━━ Entries supplied

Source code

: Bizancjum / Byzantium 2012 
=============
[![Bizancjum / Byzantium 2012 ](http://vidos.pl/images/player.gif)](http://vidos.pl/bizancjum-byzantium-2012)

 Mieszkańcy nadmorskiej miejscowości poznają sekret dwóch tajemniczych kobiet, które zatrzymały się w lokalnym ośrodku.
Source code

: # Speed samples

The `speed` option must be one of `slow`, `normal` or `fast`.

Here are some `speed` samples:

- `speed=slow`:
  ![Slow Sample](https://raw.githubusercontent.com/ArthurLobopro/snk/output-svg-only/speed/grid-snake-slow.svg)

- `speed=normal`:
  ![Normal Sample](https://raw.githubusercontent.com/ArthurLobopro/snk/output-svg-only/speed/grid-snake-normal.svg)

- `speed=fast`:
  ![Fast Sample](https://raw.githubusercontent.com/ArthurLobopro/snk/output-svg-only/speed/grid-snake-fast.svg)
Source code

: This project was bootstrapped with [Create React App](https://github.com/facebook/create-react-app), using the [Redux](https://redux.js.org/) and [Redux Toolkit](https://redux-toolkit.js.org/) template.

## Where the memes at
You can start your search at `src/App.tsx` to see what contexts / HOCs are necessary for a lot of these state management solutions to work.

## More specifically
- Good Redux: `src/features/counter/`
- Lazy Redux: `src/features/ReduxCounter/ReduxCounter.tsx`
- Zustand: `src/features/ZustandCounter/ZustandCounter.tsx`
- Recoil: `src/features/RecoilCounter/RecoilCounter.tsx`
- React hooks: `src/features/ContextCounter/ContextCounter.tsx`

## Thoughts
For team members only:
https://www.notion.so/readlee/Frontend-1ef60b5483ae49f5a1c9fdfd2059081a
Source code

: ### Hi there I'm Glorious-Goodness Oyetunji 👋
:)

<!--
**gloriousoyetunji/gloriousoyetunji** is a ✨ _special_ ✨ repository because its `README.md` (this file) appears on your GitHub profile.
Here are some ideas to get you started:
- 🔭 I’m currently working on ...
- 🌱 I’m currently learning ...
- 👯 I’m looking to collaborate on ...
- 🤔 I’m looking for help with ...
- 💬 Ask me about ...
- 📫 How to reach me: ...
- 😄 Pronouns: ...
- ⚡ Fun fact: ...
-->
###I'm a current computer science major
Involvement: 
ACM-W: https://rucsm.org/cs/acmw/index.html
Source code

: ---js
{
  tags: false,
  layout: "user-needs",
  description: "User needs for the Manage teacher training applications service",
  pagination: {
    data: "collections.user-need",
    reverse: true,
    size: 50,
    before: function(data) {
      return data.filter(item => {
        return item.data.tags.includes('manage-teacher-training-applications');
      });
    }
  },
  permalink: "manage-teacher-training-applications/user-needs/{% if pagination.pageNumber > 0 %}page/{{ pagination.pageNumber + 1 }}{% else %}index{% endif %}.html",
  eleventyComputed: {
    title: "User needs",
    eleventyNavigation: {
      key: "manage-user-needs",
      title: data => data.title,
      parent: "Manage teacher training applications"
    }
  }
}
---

━━━━

Reproduce each line in the listing above that mentions the string "Byzantium".

: Bizancjum / Byzantium 2012 
[![Bizancjum / Byzantium 2012 ](http://vidos.pl/images/player.gif)](http://vidos.pl/bizancjum-byzantium-2012)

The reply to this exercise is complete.